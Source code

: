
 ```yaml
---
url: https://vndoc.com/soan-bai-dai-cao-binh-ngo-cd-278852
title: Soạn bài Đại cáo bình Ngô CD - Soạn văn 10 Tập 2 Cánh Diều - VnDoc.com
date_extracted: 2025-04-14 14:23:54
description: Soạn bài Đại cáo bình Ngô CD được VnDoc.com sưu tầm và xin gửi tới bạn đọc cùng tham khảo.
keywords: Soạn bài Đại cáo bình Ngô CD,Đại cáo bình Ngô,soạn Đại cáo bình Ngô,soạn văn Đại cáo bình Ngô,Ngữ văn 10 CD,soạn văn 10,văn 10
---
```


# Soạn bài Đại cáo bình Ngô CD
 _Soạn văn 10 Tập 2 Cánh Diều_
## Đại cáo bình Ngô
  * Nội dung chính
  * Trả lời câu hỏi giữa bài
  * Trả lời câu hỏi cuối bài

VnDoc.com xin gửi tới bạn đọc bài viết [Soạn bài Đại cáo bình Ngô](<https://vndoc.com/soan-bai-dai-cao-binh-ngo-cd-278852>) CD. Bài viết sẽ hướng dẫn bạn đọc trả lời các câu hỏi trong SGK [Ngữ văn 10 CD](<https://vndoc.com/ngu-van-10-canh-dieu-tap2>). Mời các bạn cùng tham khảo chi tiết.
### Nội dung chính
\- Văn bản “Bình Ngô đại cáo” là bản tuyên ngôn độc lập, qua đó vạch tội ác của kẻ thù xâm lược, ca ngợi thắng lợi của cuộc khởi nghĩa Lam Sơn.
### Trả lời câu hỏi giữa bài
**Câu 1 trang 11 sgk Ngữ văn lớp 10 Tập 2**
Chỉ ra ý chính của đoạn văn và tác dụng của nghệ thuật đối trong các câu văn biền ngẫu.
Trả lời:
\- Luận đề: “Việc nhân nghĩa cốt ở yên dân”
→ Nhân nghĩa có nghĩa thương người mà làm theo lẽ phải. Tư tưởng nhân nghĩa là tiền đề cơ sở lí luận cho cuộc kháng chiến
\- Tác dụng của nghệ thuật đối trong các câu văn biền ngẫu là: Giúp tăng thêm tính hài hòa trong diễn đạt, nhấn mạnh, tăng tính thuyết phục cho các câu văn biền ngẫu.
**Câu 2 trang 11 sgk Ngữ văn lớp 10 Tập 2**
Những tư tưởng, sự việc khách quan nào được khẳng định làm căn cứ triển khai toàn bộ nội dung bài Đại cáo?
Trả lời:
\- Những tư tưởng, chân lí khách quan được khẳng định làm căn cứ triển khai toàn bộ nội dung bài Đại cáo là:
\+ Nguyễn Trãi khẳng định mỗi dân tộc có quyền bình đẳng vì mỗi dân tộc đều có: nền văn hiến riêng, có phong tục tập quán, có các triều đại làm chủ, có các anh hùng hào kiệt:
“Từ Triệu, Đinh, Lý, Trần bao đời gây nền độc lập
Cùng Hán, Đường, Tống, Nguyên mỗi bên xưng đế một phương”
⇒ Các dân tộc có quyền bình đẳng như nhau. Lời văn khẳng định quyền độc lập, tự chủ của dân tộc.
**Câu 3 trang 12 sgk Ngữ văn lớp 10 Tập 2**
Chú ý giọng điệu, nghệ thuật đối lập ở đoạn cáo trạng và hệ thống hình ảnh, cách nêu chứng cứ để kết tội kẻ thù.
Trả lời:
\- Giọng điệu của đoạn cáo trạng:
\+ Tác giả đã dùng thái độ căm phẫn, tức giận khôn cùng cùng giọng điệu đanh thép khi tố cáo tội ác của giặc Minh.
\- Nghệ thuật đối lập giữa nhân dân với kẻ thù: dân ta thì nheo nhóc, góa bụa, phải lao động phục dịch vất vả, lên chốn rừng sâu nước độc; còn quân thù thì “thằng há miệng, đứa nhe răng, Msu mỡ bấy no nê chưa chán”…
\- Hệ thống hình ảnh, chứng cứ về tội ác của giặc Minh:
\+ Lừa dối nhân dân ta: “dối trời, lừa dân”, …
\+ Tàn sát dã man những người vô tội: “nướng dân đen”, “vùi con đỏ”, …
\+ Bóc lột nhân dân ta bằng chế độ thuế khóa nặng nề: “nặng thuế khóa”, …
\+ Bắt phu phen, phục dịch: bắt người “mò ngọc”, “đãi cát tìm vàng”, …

——————————

Work instructions
Having read the records above, reproduce each one exactly.

Your response
Source code

:
 ```yaml
---
url: https://vndoc.com/soan-bai-dai-cao-binh-ngo-cd-278852
title: Soạn bài Đại cáo bình Ngô CD - Soạn văn 10 Tập 2 Cánh Diều - VnDoc.com
date_extracted: 2025-04-14 14:23:54
description: Soạn bài Đại cáo bình Ngô CD được VnDoc.com sưu tầm và xin gửi tới bạn đọc cùng tham khảo.
keywords: Soạn bài Đại cáo bình Ngô CD,Đại cáo bình Ngô,soạn Đại cáo bình Ngô,soạn văn Đại cáo bình Ngô,Ngữ văn 10 CD,soạn văn 10,văn 10
---
```


# Soạn bài Đại cáo bình Ngô CD
 _Soạn văn 10 Tập 2 Cánh Diều_
## Đại cáo bình Ngô
  * Nội dung chính
  * Trả lời câu hỏi giữa bài
  * Trả lời câu hỏi cuối bài

VnDoc.com xin gửi tới bạn đọc bài viết [Soạn bài Đại cáo bình Ngô](<https://vndoc.com/soan-bai-dai-cao-binh-ngo-cd-278852>) CD. Bài viết sẽ hướng dẫn bạn đọc trả lời các câu hỏi trong SGK [Ngữ văn 10 CD](<https://vndoc.com/ngu-van-10-canh-dieu-tap2>). Mời các bạn cùng tham khảo chi tiết.
### Nội dung chính
\- Văn bản “Bình Ngô đại cáo” là bản tuyên ngôn độc lập, qua đó vạch tội ác của kẻ thù xâm lược, ca ngợi thắng lợi của cuộc khởi nghĩa Lam Sơn.
### Trả lời câu hỏi giữa bài
**Câu 1 trang 11 sgk Ngữ văn lớp 10 Tập 2**
Chỉ ra ý chính của đoạn văn và tác dụng của nghệ thuật đối trong các câu văn biền ngẫu.
Trả lời:
\- Luận đề: “Việc nhân nghĩa cốt ở yên dân”
→ Nhân nghĩa có nghĩa thương người mà làm theo lẽ phải. Tư tưởng nhân nghĩa là tiền đề cơ sở lí luận cho cuộc kháng chiến
\- Tác dụng của nghệ thuật đối trong các câu văn biền ngẫu là: Giúp tăng thêm tính hài hòa trong diễn đạt, nhấn mạnh, tăng tính thuyết phục cho các câu văn biền ngẫu.
**Câu 2 trang 11 sgk Ngữ văn lớp 10 Tập 2**
Những tư tưởng, sự việc khách quan nào được khẳng định làm căn cứ triển khai toàn bộ nội dung bài Đại cáo?
Trả lời:
\- Những tư tưởng, chân lí khách quan được khẳng định làm căn cứ triển khai toàn bộ nội dung bài Đại cáo là:
\+ Nguyễn Trãi khẳng định mỗi dân tộc có quyền bình đẳng vì mỗi dân tộc đều có: nền văn hiến riêng, có phong tục tập quán, có các triều đại làm chủ, có các anh hùng hào kiệt:
“Từ Triệu, Đinh, Lý, Trần bao đời gây nền độc lập
Cùng Hán, Đường, Tống, Nguyên mỗi bên xưng đế một phương”
⇒ Các dân tộc có quyền bình đẳng như nhau. Lời văn khẳng định quyền độc lập, tự chủ của dân tộc.
**Câu 3 trang 12 sgk Ngữ văn lớp 10 Tập 2**
Chú ý giọng điệu, nghệ thuật đối lập ở đoạn cáo trạng và hệ thống hình ảnh, cách nêu chứng cứ để kết tội kẻ thù.
Trả lời:
\- Giọng điệu của đoạn cáo trạng:
\+ Tác giả đã dùng thái độ căm phẫn, tức giận khôn cùng cùng giọng điệu đanh thép khi tố cáo tội ác của giặc Minh.
\- Nghệ thuật đối lập giữa nhân dân với kẻ thù: dân ta thì nheo nhóc, góa bụa, phải lao động phục dịch vất vả, lên chốn rừng sâu nước độc; còn quân thù thì “thằng há miệng, đứa nhe răng, Msu mỡ bấy no nê chưa chán”…
\- Hệ thống hình ảnh, chứng cứ về tội ác của giặc Minh:
\+ Lừa dối nhân dân ta: “dối trời, lừa dân”, …
\+ Tàn sát dã man những người vô tội: “nướng dân đen”, “vùi con đỏ”, …
\+ Bóc lột nhân dân ta bằng chế độ thuế khóa nặng nề: “nặng thuế khóa”, …
\+ Bắt phu phen, phục dịch: bắt người “mò ngọc”, “đãi cát tìm vàng”, …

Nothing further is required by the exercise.